In 2014, much of the Western world has noticeably evolved on LGBT rights. But despite great progress in Europe and the United States — despite places like Denmark — there are still ten countries, by the Washington Post’s count, that punish homosexuality with death. These are Iran, Iraq, Saudi Arabia, Yemen, Sudan, Nigeria, Mauritania, Qatar, Somalia, and the United Arab Emirates.
Aside from Somalia, Mauritania, and Nigeria, all but eight countries in Africa condemn homosexuality as illegal and deserving life imprisonment. The remaining eight don’t outlaw homosexuality only by a technicality — there are no laws for or against homosexuality in these countries.
Out of the entire African continent, only one country, South Africa, allows same-sex marriage. Homosexuality is illegal in Malaysia, Sri Lanka, India, Bangladesh, Pakistan, and Afghanistan. Homosexuality is even illegal in Guyana, South America. On paper, Russia does not outlaw homosexuality, just every visual representation of it.

Here in the United States, same-sex marriage is only legal in certain states. Why? Because some Republicans want to keep fighting a tired battle long after their country has shifted its opinion on this issue. [Beastly’s update: A year after this post was written, we won it.]
With data like this, the worldview is darker. Safety zones and battle lines are clearly drawn. Cities like Copenhagen shine like small beacons of sanctuary in a bleak landscape. The world can be divvied up into welcoming areas and regions of hate. In the U.S., this can be the difference of a few miles between a city and the towns and countryside surrounding it.
What would it take for Khartoum, the capital city of Sudan, to become Copenhagen? So many parts of the world are so mired in cultural tradition and fierce religious practices dating back thousands of years that the question is not how these places can change — because I don’t think they can, and I don’t think they will — but how will we protect our queer brothers and sisters who live there? How will we get them out? How can we give them the hope and resources they need?
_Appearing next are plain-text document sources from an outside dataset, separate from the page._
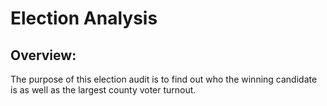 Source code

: # Election Analysis

## Overview:

The purpose of this election audit is to find out who the winning candidate is as well as the largest county voter turnout.
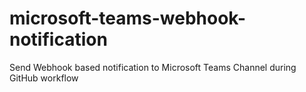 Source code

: # microsoft-teams-webhook-notification
Send Webhook based notification to Microsoft Teams Channel during GitHub workflow
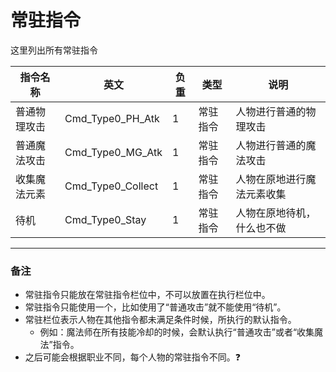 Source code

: # 常驻指令
这里列出所有常驻指令

|指令名称|英文|负重|类型|说明|
|-|-|-|-|-|
|普通物理攻击|Cmd_Type0_PH_Atk|1|常驻指令|人物进行普通的物理攻击|
|普通魔法攻击|Cmd_Type0_MG_Atk|1|常驻指令|人物进行普通的魔法攻击|
|收集魔法元素|Cmd_Type0_Collect|1|常驻指令|人物在原地进行魔法元素收集|
|待机|Cmd_Type0_Stay|1|常驻指令|人物在原地待机，什么也不做|

---

### 备注
- 常驻指令只能放在常驻指令栏位中，不可以放置在执行栏位中。
- 常驻指令只能使用一个，比如使用了“普通攻击”就不能使用“待机”。
- 常驻栏位表示人物在其他指令都未满足条件时候，所执行的默认指令。
    - 例如：魔法师在所有技能冷却的时候，会默认执行“普通攻击”或者“收集魔法”指令。
- 之后可能会根据职业不同，每个人物的常驻指令不同。:question: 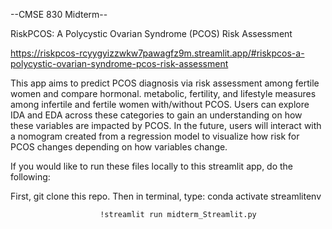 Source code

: --CMSE 830 Midterm--

RiskPCOS: A Polycystic Ovarian Syndrome (PCOS) Risk Assessment

https://riskpcos-rcyygyizzwkw7pawagfz9m.streamlit.app/#riskpcos-a-polycystic-ovarian-syndrome-pcos-risk-assessment

This app aims to predict PCOS diagnosis via risk assessment among fertile women and compare hormonal. metabolic, fertility, and lifestyle measures among infertile and fertile women with/without PCOS. Users can explore IDA and EDA across these categories to gain an understanding on how these variables are impacted by PCOS. In the future, users will interact with a nomogram created from a regression model to visualize how risk for PCOS changes depending on how variables change.

If you would like to run these files locally to this streamlit app, do the following:

First, git clone this repo. 
Then in terminal, type: conda activate streamlitenv

                        !streamlit run midterm_Streamlit.py
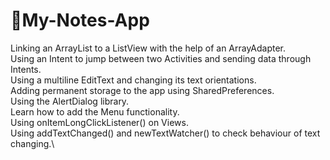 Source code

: # 📗My-Notes-App

Linking an ArrayList to a ListView with the help of an ArrayAdapter.\
Using an Intent to jump between two Activities and sending data through Intents.\
Using a multiline EditText and changing its text orientations.\
Adding permanent storage to the app using SharedPreferences.\
Using the AlertDialog library.\
Learn how to add the Menu functionality.\
Using onItemLongClickListener() on Views.\
Using addTextChanged() and newTextWatcher() to check behaviour of text changing.\

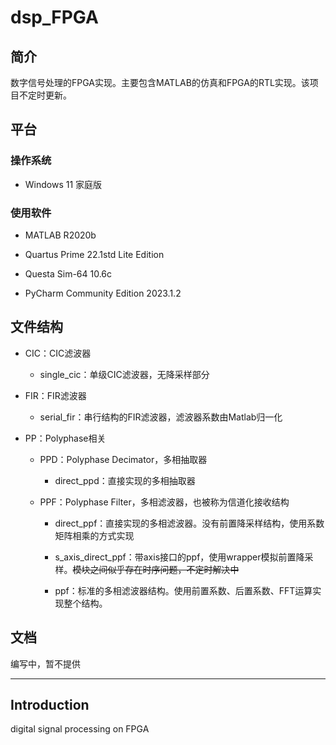 # dsp_FPGA

## 简介

数字信号处理的FPGA实现。主要包含MATLAB的仿真和FPGA的RTL实现。该项目不定时更新。

## 平台

### 操作系统

+ Windows 11 家庭版

### 使用软件

+ MATLAB R2020b

+ Quartus Prime 22.1std Lite Edition

+ Questa Sim-64 10.6c

+ PyCharm Community Edition 2023.1.2

## 文件结构

+ CIC：CIC滤波器
  
  + single_cic：单级CIC滤波器，无降采样部分

+ FIR：FIR滤波器
  
  + serial_fir：串行结构的FIR滤波器，滤波器系数由Matlab归一化

+ PP：Polyphase相关
  
  + PPD：Polyphase Decimator，多相抽取器
    
    + direct_ppd：直接实现的多相抽取器
  
  + PPF：Polyphase Filter，多相滤波器，也被称为信道化接收结构
    
    + direct_ppf：直接实现的多相滤波器。没有前置降采样结构，使用系数矩阵相乘的方式实现
    
    + s_axis_direct_ppf：带axis接口的ppf，使用wrapper模拟前置降采样。~~模块之间似乎存在时序问题，不定时解决中~~
    
    + ppf：标准的多相滤波器结构。使用前置系数、后置系数、FFT运算实现整个结构。

## 文档

编写中，暂不提供

---

## Introduction

digital signal processing on FPGA
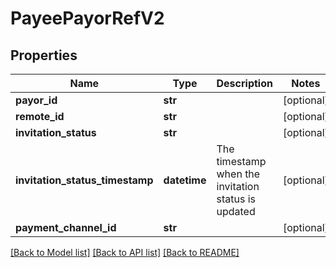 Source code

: # PayeePayorRefV2

## Properties
Name | Type | Description | Notes
------------ | ------------- | ------------- | -------------
**payor_id** | **str** |  | [optional] 
**remote_id** | **str** |  | [optional] 
**invitation_status** | **str** |  | [optional] 
**invitation_status_timestamp** | **datetime** | The timestamp when the invitation status is updated | [optional] 
**payment_channel_id** | **str** |  | [optional] 

[[Back to Model list]](../README.md#documentation-for-models) [[Back to API list]](../README.md#documentation-for-api-endpoints) [[Back to README]](../README.md)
When we win national marriage equality in the United States — and we will — we can’t trick ourselves into thinking that such a victory marks a successful end to this movement. Transgender rights, same-sex adoption rights, anti-discrimination policies in the housing market and workplace, hate crime legislation, and those horrifying anti-sodomy laws that still exist in many states are our next battlegrounds. These are future fights we cannot become complacent about. They are coming.
And since we live in such a rapidly-progressing world, we need to turn our attention to the places overlooked by the LGBT movement — Africa, the Middle East, Japan, and China. A victor’s sense of complacency, of having “won,” means others elsewhere will suffer. Don’t let them.
If you’re reading this in hostile territory, whether that’s in the U.S. or overseas, I’m with you, I’m here, and I’m always an email away. You’re never alone.